→ **REQUIRED ACTION**
Search the records for lines that contain the word "Light". Copy them all.

[Opening GIVEN DATA section]

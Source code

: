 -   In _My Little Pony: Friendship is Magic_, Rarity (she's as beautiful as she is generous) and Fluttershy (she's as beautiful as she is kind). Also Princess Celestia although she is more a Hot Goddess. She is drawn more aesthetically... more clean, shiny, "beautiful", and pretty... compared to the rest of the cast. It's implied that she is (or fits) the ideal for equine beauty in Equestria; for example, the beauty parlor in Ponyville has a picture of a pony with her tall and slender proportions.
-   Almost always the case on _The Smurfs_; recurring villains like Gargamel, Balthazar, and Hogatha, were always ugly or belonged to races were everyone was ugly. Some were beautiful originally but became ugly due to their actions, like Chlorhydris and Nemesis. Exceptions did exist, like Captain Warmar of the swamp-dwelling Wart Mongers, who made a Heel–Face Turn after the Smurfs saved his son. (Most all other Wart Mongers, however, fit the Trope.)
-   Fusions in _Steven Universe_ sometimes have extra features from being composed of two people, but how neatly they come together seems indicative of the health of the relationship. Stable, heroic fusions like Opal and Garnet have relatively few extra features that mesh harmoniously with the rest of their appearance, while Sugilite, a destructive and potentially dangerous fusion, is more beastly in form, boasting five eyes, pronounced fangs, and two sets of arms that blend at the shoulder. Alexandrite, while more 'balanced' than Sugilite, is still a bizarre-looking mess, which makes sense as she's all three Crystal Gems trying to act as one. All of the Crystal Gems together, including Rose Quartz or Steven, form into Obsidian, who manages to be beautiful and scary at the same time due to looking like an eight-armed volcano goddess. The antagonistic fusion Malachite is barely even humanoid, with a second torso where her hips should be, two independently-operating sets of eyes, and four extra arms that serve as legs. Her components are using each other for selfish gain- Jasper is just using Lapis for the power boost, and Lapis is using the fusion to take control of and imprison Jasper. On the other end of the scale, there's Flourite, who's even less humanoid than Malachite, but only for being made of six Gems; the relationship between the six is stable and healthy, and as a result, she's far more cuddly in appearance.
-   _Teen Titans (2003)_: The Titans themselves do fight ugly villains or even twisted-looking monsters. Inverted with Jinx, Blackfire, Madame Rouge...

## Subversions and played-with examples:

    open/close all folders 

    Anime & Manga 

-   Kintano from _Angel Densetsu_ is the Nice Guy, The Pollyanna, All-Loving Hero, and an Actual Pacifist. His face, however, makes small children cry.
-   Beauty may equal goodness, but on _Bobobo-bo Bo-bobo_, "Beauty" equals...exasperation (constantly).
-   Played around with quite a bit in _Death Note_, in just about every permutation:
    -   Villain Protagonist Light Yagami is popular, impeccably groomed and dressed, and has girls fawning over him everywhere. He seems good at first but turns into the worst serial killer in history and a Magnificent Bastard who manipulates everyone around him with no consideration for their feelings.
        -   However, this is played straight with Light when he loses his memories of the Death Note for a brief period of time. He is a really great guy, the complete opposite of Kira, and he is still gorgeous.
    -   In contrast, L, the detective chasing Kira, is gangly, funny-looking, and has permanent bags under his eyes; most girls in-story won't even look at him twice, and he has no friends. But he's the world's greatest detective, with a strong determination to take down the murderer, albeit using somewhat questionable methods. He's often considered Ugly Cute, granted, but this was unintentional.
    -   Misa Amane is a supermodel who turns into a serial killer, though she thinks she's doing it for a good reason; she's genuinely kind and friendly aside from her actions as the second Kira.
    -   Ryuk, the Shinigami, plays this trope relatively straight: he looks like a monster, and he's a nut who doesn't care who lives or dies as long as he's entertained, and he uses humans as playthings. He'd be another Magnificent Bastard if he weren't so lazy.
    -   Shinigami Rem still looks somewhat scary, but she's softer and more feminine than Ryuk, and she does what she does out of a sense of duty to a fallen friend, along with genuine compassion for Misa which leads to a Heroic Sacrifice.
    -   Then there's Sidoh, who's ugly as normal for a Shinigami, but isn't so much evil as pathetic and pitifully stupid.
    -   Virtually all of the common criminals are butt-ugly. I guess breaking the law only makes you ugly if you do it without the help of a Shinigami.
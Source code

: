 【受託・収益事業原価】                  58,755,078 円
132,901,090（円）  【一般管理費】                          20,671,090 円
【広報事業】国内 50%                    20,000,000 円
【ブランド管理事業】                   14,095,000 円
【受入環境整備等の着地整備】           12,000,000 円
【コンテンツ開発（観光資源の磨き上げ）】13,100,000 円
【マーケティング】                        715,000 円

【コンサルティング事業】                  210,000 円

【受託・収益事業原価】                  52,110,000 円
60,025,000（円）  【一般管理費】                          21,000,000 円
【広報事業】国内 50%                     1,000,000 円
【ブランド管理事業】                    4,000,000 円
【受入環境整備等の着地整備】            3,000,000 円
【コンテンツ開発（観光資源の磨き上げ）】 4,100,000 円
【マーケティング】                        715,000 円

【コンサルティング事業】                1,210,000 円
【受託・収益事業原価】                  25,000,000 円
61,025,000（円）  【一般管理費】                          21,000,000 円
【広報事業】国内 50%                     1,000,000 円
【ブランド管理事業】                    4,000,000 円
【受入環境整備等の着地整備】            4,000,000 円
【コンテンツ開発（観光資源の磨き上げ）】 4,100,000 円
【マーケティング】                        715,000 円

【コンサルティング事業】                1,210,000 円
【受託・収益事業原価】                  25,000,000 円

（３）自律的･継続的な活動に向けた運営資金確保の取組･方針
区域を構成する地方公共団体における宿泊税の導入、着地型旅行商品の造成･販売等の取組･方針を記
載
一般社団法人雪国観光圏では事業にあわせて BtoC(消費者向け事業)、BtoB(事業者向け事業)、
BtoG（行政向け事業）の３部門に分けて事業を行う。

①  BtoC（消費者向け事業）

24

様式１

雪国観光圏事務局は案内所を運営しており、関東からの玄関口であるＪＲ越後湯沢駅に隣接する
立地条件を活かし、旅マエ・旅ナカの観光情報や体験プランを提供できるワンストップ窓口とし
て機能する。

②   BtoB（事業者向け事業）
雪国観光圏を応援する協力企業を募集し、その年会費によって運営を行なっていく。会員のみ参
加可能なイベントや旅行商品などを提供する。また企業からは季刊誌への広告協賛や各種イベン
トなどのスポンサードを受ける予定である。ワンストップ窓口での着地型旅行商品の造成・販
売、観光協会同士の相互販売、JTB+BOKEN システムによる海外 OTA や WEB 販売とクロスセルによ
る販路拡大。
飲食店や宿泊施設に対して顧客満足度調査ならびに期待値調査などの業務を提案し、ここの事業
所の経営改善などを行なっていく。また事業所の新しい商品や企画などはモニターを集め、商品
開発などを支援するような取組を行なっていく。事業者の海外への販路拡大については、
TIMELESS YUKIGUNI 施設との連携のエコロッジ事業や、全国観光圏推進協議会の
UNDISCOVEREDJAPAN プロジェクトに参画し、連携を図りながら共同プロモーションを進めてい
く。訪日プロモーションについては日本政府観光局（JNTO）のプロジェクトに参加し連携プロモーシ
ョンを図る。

[Closing GIVEN DATA section]

→ **ANSWER TO THIS EXERCISE**
    -   Villain Protagonist Light Yagami is popular, impeccably groomed and dressed, and has girls fawning over him everywhere. He seems good at first but turns into the worst serial killer in history and a Magnificent Bastard who manipulates everyone around him with no consideration for their feelings.
        -   However, this is played straight with Light when he loses his memories of the Death Note for a brief period of time. He is a really great guy, the complete opposite of Kira, and he is still gorgeous.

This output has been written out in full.